A lot of data, but it's possible to observe many very interesting things in real human typing behvaior.

How would I implement a straightforward human like typing function?

import pyautogui
import random
import time

def tinySleep():
  time.sleep(random.uniform(0.005, 0.07))


def doubleHit(key1, key2):
  """
  Sometimes press two keys down at the same time and randomize the 
  order of the corresponding key up events to resemble 
  human typign closer.
  """
  pyautogui.keyDown(key1)
  tinySleep()
  pyautogui.keyDown(key2)
  tinySleep()
  if random.random() > 0.5:
    pyautogui.keyUp(key1)
    tinySleep()
    pyautogui.keyUp(key2)
  else:
    pyautogui.keyUp(key2)
    tinySleep()
    pyautogui.keyUp(key1)


def humanTyping(text, speed=(0.015, 0.1)):
  """
  Mostly the keydown/keyup pairs are in order, but
  sometimes we want two keydown's at the same time.

  text: the text to be written in a human fashion.

  speed: the gap between key presses in seconds. Random number between
    (low, high)
  """
  i = 0
  while i <= len(text):
    time.sleep(random.uniform(*speed))
    if random.random() < .3 and i+1 < len(text):
      doubleHit(text[i], text[i+1])
      i += 2
    else:
      pyautogui.keyDown(text[i])
      tinySleep()
      pyautogui.keyUp(text[i])
      i += 1

    if i >= len(text):
      break

humanTyping("this is a test")

The most important observation: Often bots have a perfect sequence of keydown X, keyup X, keydown Y, keyup Y events, whereas humans press keys interleaved: keydown X, keydown Y, keyup Y, keyup X. Only the keydown events must be in order, not the keyup counterparts!

Of course the above algorithm is very bad and easily detectable. A real human key typing simulation involves collecting huge samples of real human typing behavior and then replaying them such that the four temporal delaying features resemble a real human being.

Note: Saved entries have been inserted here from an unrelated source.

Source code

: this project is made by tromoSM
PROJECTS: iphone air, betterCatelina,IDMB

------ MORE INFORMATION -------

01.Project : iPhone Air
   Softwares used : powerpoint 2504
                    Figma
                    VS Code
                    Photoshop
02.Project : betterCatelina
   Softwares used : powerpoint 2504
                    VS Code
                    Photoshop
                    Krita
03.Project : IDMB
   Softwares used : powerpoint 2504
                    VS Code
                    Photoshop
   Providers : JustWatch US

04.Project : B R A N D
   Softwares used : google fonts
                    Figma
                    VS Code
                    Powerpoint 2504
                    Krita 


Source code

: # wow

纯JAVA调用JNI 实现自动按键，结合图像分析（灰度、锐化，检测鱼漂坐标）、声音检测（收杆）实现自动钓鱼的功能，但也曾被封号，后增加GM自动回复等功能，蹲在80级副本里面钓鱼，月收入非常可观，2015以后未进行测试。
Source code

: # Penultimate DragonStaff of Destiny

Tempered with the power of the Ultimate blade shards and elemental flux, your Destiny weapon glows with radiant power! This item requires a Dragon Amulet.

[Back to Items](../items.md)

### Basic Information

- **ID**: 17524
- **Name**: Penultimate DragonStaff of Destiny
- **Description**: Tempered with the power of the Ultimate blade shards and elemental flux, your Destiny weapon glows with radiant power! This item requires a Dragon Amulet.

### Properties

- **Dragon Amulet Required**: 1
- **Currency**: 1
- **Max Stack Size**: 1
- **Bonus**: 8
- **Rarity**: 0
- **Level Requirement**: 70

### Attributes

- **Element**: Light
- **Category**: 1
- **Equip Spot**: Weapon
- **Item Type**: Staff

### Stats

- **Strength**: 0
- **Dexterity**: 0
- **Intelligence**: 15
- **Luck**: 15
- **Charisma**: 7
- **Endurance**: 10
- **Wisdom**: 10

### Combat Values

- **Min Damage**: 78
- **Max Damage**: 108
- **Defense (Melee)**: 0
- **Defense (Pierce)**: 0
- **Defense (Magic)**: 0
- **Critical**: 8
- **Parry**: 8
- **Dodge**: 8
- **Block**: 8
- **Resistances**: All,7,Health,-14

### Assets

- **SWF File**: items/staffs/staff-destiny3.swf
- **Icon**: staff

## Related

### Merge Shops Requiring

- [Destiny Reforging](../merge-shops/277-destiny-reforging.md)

There are many biometric features to be found in the temporal aspects of human typing. Some examples:

  • Humans often have to correct spelling mistakes in their texts by using the backspace key or the mouse to select text to be edited. Bot's don't do that.
  • When two identical keys are pressed such as in coffee, then the first f and first e take longer time to type compared to the second character.
  • The tyiping speed within words is faster than between words
  • There is a cognitive break between sentences, paragraphs, chapters, ...
  • Complicated words are more frequently re-written than easy words

Full Example Step by Step

Now we have all parts ready to create a full example. I will show the code for a small example how to solve the bot challenge that can be found here: https://bot.incolumitas.com/#botChallenge.

The most recent example code can be found here.

Run it with:

pipenv shell

And then run:

python example.py

Below is the full Python source code. Please keep in mind that I most likely will not keep this blog post updated, consult the GitHub repository instead!

import time
import os
import random
import json
import subprocess
from mouse import humanMove
from typing import humanTyping

"""
You might have to adjust some coordinates. 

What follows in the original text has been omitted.